EcoSta 2024: Start Registration
View Submission - EcoSta2024
A0762
Title: High-dimensional clustering via latent semiparametric mixture models Authors:  Boxiang Wang - University of Iowa (United States) [presenting]
Abstract: Cluster analysis is a fundamental task in machine learning. Several clustering algorithms have been extended to handle high-dimensional data by incorporating a sparsity constraint in estimating a mixture of Gaussian models. Though it makes some neat theoretical analysis possible, this approach is arguably restrictive for many applications. A novel latent variable transformation mixture model is introduced for clustering in which a mixture of Gaussians is assumed after some unknown monotone data transformation.
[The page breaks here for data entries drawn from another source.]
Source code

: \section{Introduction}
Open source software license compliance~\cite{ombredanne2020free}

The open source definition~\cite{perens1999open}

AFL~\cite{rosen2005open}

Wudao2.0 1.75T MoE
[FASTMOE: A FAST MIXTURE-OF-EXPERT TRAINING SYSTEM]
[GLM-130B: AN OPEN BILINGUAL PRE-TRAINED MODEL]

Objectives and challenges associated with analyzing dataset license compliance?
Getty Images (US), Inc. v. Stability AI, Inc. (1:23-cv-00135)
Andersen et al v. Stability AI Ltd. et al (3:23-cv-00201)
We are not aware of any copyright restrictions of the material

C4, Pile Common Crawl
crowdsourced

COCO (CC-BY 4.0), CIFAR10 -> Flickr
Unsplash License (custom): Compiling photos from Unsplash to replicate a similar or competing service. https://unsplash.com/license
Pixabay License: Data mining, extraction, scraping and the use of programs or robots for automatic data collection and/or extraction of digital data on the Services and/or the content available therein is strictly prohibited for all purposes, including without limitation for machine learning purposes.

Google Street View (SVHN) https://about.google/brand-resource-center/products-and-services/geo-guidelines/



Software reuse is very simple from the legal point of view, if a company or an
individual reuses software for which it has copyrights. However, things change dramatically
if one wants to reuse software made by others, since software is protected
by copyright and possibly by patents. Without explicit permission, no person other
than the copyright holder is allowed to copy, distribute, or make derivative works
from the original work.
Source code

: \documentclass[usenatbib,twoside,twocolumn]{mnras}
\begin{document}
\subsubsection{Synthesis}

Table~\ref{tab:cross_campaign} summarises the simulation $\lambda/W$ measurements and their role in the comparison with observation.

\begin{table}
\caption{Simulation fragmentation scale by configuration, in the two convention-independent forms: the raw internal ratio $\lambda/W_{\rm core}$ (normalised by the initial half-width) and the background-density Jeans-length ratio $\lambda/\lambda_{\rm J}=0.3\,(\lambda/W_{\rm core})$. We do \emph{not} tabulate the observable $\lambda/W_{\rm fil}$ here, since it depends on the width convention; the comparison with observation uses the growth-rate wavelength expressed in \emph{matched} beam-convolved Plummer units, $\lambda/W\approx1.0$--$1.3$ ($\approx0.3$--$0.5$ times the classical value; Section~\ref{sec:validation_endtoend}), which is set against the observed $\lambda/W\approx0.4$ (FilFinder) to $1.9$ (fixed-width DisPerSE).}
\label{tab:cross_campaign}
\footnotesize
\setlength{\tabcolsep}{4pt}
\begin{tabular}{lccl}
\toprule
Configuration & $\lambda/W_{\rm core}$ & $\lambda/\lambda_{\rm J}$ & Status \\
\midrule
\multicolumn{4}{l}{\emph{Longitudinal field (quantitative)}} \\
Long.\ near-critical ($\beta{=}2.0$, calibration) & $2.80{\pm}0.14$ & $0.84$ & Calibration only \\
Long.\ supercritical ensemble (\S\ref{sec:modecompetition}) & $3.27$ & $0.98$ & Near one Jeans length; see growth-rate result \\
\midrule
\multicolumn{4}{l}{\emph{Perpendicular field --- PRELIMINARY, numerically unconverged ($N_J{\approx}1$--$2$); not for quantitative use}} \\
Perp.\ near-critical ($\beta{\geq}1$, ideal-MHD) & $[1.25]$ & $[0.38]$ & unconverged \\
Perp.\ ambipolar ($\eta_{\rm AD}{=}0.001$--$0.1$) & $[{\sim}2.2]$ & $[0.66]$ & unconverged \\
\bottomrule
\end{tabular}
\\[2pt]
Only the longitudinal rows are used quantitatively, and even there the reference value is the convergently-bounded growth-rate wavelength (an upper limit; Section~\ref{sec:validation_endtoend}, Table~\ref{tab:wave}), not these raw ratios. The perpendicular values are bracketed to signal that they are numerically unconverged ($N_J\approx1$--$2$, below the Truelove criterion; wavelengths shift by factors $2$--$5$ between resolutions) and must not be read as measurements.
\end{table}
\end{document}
A new clustering algorithm named CESME is developed for high-dimensional clustering under the assumption that optimal clustering admits a sparsity structure. The use of unspecified transformation makes the model far more flexible than the classical mixture of Gaussians. On the other hand, the transformation also brings quite a few technical challenges to the model estimation as well as the theoretical analysis of CESME. A comprehensive analysis of CESME is presented, including identifiability, initialization, algorithmic convergence, and statistical guarantees on clustering. Leveraging such a transition, a data-adaptive procedure is developed and substantially improves the computational efficiency of CESME. Extensive numerical study and real data analysis show that CESME outperforms the existing high-dimensional clustering algorithms.